*** Data extract Section Begins ***
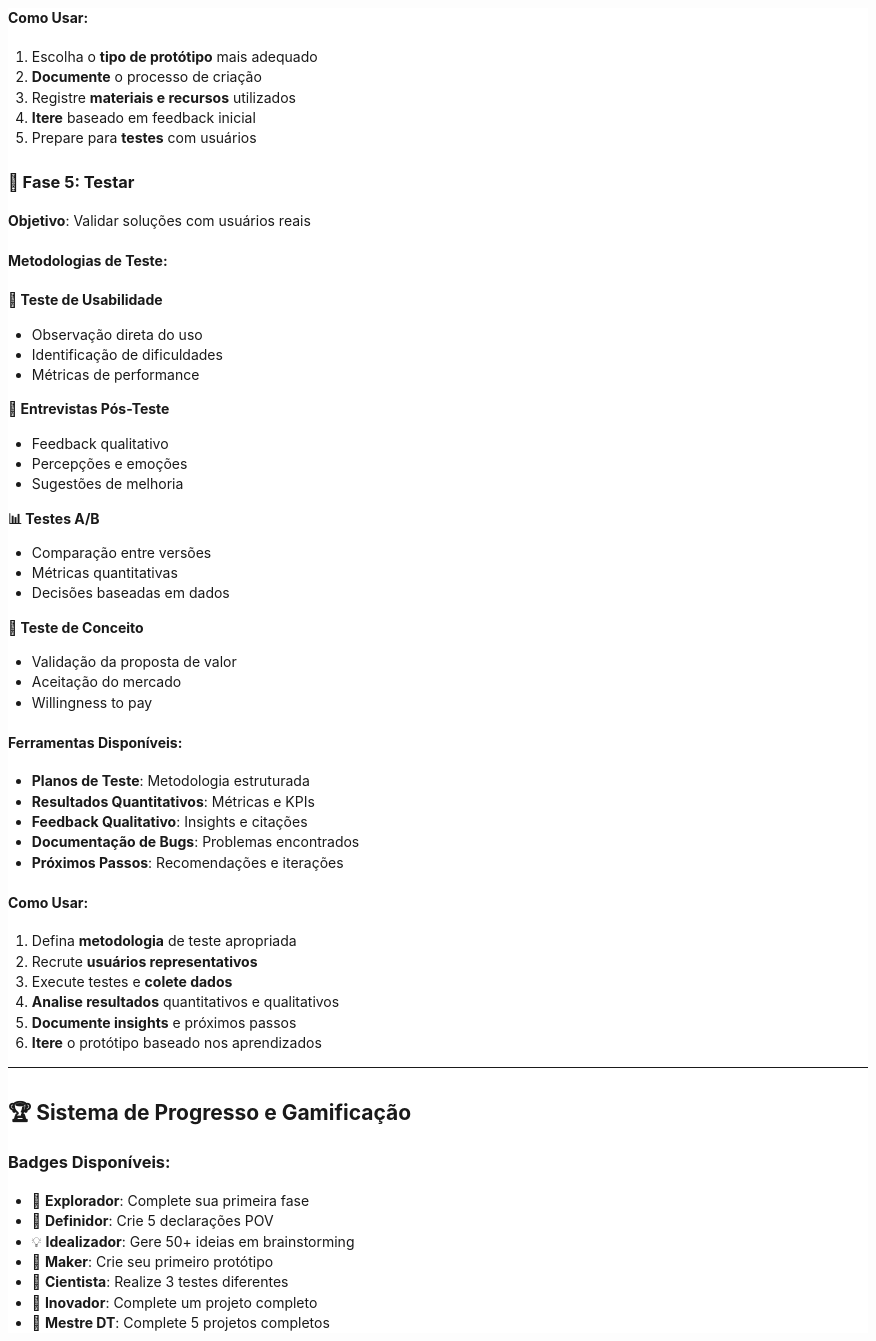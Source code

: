 #### Como Usar:
1. Escolha o **tipo de protótipo** mais adequado
2. **Documente** o processo de criação
3. Registre **materiais e recursos** utilizados
4. **Itere** baseado em feedback inicial
5. Prepare para **testes** com usuários

### 🧪 Fase 5: Testar
**Objetivo**: Validar soluções com usuários reais

#### Metodologias de Teste:

**👥 Teste de Usabilidade**
- Observação direta do uso
- Identificação de dificuldades
- Métricas de performance

**💬 Entrevistas Pós-Teste**
- Feedback qualitativo
- Percepções e emoções
- Sugestões de melhoria

**📊 Testes A/B**
- Comparação entre versões
- Métricas quantitativas
- Decisões baseadas em dados

**🎯 Teste de Conceito**
- Validação da proposta de valor
- Aceitação do mercado
- Willingness to pay

#### Ferramentas Disponíveis:
- **Planos de Teste**: Metodologia estruturada
- **Resultados Quantitativos**: Métricas e KPIs
- **Feedback Qualitativo**: Insights e citações
- **Documentação de Bugs**: Problemas encontrados
- **Próximos Passos**: Recomendações e iterações

#### Como Usar:
1. Defina **metodologia** de teste apropriada
2. Recrute **usuários representativos**
3. Execute testes e **colete dados**
4. **Analise resultados** quantitativos e qualitativos
5. **Documente insights** e próximos passos
6. **Itere** o protótipo baseado nos aprendizados

---

## 🏆 Sistema de Progresso e Gamificação

### Badges Disponíveis:
- 🥇 **Explorador**: Complete sua primeira fase
- 🎯 **Definidor**: Crie 5 declarações POV
- 💡 **Idealizador**: Gere 50+ ideias em brainstorming
- 🔧 **Maker**: Crie seu primeiro protótipo
- 🧪 **Cientista**: Realize 3 testes diferentes
- 🚀 **Inovador**: Complete um projeto completo
- 👑 **Mestre DT**: Complete 5 projetos completos
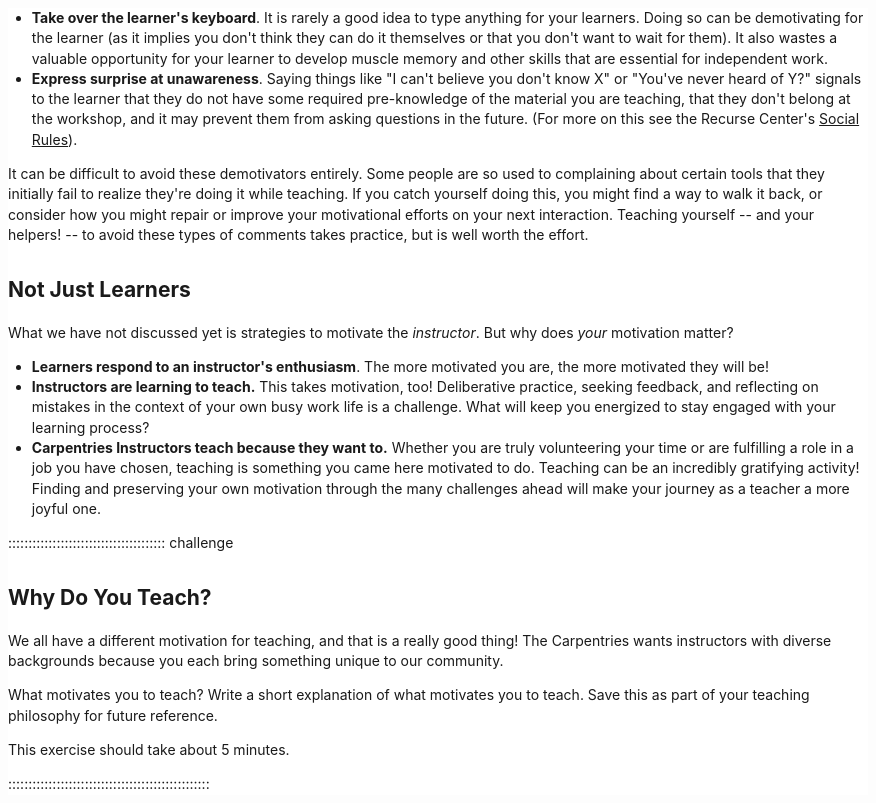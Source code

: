 - **Take over the learner's keyboard**. It is rarely a good idea to type anything for your learners.
  Doing so can be demotivating for the learner (as it implies you don't think they can do it themselves or
  that you don't want to wait for them). It also wastes a valuable opportunity for your learner to develop muscle memory and other
  skills that are essential for independent work.
- **Express surprise at unawareness**. Saying things like "I can't believe you don't know X"
  or "You've never heard of Y?" signals to the learner that they do not have
  some required pre-knowledge of the material you are teaching, that they don't belong at the workshop,
  and it may prevent them from asking questions in
  the future. (For more on this see the Recurse Center's [Social Rules][recurse-social-rules]).

It can be difficult to avoid these demotivators entirely. Some people are so used to
complaining about certain tools
that they initially fail to realize they're doing it while teaching. If you catch yourself doing this, you might find a way to walk it back, or consider how you might repair or improve your motivational efforts on your next interaction. Teaching yourself -- and your helpers! --
to avoid these types of comments takes practice, but is well worth the effort.

## Not Just Learners

What we have not discussed yet is strategies to motivate the *instructor*. But why does *your* motivation matter?

- **Learners respond to an instructor's enthusiasm**. The more motivated you are, the more motivated they will be!
- **Instructors are learning to teach.** This takes motivation, too! Deliberative practice, seeking feedback, and reflecting on mistakes in the
  context of your own busy work life is a challenge. What will keep you energized to stay engaged with your learning process?
- **Carpentries Instructors teach because they want to.** Whether you are truly volunteering your time or are fulfilling a role in a job you have
  chosen, teaching is something you came here motivated to do. Teaching can be an incredibly gratifying activity! Finding and preserving your own motivation
  through the many challenges ahead will make your journey as a teacher a more joyful one.

:::::::::::::::::::::::::::::::::::::::  challenge

## Why Do You Teach?

We all have a different motivation for teaching, and that is a really good thing!
The Carpentries wants instructors with diverse backgrounds because you each bring something
unique to our community.

What motivates you to teach? Write a short explanation of what motivates you to teach.
Save this as part of your teaching philosophy for future reference.

This exercise should take about 5 minutes.


::::::::::::::::::::::::::::::::::::::::::::::::::


[recurse-social-rules]: https://www.recurse.com/manual#sec-environment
*** Data extract Section Ends ***
Problem requirements
Nothing but the records, restated word for word and stripped of images, belongs in the answer.

Solution to the problem
Source code

: #### Como Usar:
1. Escolha o **tipo de protótipo** mais adequado
2. **Documente** o processo de criação
3. Registre **materiais e recursos** utilizados
4. **Itere** baseado em feedback inicial
5. Prepare para **testes** com usuários

### 🧪 Fase 5: Testar
**Objetivo**: Validar soluções com usuários reais

#### Metodologias de Teste:

**👥 Teste de Usabilidade**
- Observação direta do uso
- Identificação de dificuldades
- Métricas de performance

**💬 Entrevistas Pós-Teste**
- Feedback qualitativo
- Percepções e emoções
- Sugestões de melhoria

**📊 Testes A/B**
- Comparação entre versões
- Métricas quantitativas
- Decisões baseadas em dados

**🎯 Teste de Conceito**
- Validação da proposta de valor
- Aceitação do mercado
- Willingness to pay

#### Ferramentas Disponíveis:
- **Planos de Teste**: Metodologia estruturada
- **Resultados Quantitativos**: Métricas e KPIs
- **Feedback Qualitativo**: Insights e citações
- **Documentação de Bugs**: Problemas encontrados
- **Próximos Passos**: Recomendações e iterações

#### Como Usar:
1. Defina **metodologia** de teste apropriada
2. Recrute **usuários representativos**
3. Execute testes e **colete dados**
4. **Analise resultados** quantitativos e qualitativos
5. **Documente insights** e próximos passos
6. **Itere** o protótipo baseado nos aprendizados

---

## 🏆 Sistema de Progresso e Gamificação

### Badges Disponíveis:
- 🥇 **Explorador**: Complete sua primeira fase
- 🎯 **Definidor**: Crie 5 declarações POV
- 💡 **Idealizador**: Gere 50+ ideias em brainstorming
- 🔧 **Maker**: Crie seu primeiro protótipo
- 🧪 **Cientista**: Realize 3 testes diferentes
- 🚀 **Inovador**: Complete um projeto completo
- 👑 **Mestre DT**: Complete 5 projetos completos
Source code

: - **Take over the learner's keyboard**. It is rarely a good idea to type anything for your learners.
  Doing so can be demotivating for the learner (as it implies you don't think they can do it themselves or
  that you don't want to wait for them). It also wastes a valuable opportunity for your learner to develop muscle memory and other
  skills that are essential for independent work.
- **Express surprise at unawareness**. Saying things like "I can't believe you don't know X"
  or "You've never heard of Y?" signals to the learner that they do not have
  some required pre-knowledge of the material you are teaching, that they don't belong at the workshop,
  and it may prevent them from asking questions in
  the future. (For more on this see the Recurse Center's [Social Rules][recurse-social-rules]).

It can be difficult to avoid these demotivators entirely. Some people are so used to
complaining about certain tools
that they initially fail to realize they're doing it while teaching. If you catch yourself doing this, you might find a way to walk it back, or consider how you might repair or improve your motivational efforts on your next interaction. Teaching yourself -- and your helpers! --
to avoid these types of comments takes practice, but is well worth the effort.

## Not Just Learners

What we have not discussed yet is strategies to motivate the *instructor*. But why does *your* motivation matter?

- **Learners respond to an instructor's enthusiasm**. The more motivated you are, the more motivated they will be!
- **Instructors are learning to teach.** This takes motivation, too! Deliberative practice, seeking feedback, and reflecting on mistakes in the
  context of your own busy work life is a challenge. What will keep you energized to stay engaged with your learning process?
- **Carpentries Instructors teach because they want to.** Whether you are truly volunteering your time or are fulfilling a role in a job you have
  chosen, teaching is something you came here motivated to do. Teaching can be an incredibly gratifying activity! Finding and preserving your own motivation
  through the many challenges ahead will make your journey as a teacher a more joyful one.

:::::::::::::::::::::::::::::::::::::::  challenge

## Why Do You Teach?

We all have a different motivation for teaching, and that is a really good thing!
The Carpentries wants instructors with diverse backgrounds because you each bring something
unique to our community.

What motivates you to teach? Write a short explanation of what motivates you to teach.
Save this as part of your teaching philosophy for future reference.

This exercise should take about 5 minutes.


::::::::::::::::::::::::::::::::::::::::::::::::::


[recurse-social-rules]: https://www.recurse.com/manual#sec-environment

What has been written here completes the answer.